Relevance to mechanisms of developmental plasticity

Mechanisms underlying developmental plasticity are believed to be sensitive to the timing of spikes. The relative times of presynaptic inputs define how they summate to cause spikes in postsynaptic cells, and the timing of spikes in the postsynaptic cell can define a “temporal window'” that, depending on the relative time of presynaptic activity, will lead to the potentiation or depression of inputs (Markram et al., 1997; Zhang et al., 1998; Feldman, 2000). If these timing-dependent plasticity mechanisms are operating in the ferret visual system, one prediction is that the variability in spike times, and how this changes with development, will be important.

The analysis of On and Off activity during early visual experience showed that developmentally relevant correlations exist at a timescale of ∼100 msec (Akerman et al., 2002). However, at the ages we studied, only 25% of our developing dLGN neurons have precision values of ≤20 msec (Fig. 2). Therefore, assuming that jitter is not systematically covarying across neurons, it seems unlikely that convergent inputs could regularly satisfy a narrow integration window (such as within 20 msec), as has been proposed for spike time-dependent synaptic potentiation (Zhang et al., 1998; Feldman 2000). Interestingly, experiments in the mammalian somatosensory cortex have shown that the temporal windows for synaptic potentiation and depression are not symmetrical, with depression occurring when spikes precede synaptic activation within a longer time window (∼100 msec) (Feldman 2000). If such a temporally asymmetric mechanism operates during early vision, one would predict that temporal variability in early stimulus-evoked activity would favor the depression of inputs.
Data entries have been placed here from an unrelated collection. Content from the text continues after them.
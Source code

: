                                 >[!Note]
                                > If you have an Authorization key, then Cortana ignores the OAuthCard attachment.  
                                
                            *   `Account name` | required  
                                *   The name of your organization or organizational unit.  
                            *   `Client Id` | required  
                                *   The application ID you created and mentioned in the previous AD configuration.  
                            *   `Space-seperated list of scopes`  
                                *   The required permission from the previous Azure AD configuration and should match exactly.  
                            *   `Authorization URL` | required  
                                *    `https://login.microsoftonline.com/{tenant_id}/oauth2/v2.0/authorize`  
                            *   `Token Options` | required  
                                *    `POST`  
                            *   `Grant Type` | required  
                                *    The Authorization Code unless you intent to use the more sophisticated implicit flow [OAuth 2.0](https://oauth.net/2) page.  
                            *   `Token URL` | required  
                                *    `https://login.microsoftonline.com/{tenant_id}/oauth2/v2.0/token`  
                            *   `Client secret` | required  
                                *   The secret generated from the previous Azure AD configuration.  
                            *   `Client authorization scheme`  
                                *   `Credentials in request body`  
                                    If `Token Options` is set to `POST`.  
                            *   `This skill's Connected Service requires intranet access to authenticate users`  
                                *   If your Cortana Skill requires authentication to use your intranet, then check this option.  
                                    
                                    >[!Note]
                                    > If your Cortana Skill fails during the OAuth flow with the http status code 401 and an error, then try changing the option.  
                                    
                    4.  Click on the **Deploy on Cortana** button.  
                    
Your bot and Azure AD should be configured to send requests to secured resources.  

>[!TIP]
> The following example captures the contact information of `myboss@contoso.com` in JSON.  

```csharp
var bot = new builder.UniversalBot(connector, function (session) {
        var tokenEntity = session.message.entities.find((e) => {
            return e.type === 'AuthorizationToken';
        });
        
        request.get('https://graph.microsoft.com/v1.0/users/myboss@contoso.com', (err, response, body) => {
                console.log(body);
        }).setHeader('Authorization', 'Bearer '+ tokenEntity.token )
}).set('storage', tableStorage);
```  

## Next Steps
Alternatively, plasticity mechanisms with different temporal requirements might also operate during early development. Indeed, an information-theoretic study of spontaneous retinal waves during ferret development concluded that an optimal mechanism for retinotopic refinement would be sensitive to information over relatively coarse time scales (Butts and Rokshar, 2001). To take this further, developmental changes in the temporal fidelity of activity patterns may be reflected in the scale of refinements in connections. In other words, immature activity patterns that enforce temporally “loose” correlations may only be suitable for guiding relatively gross activity-dependent refinements. In contrast, temporally precise responses in the more mature visual system (i.e., after the first 2 weeks of vision) may be better suited for fine-scale refinements such as building RFs in higher visual areas.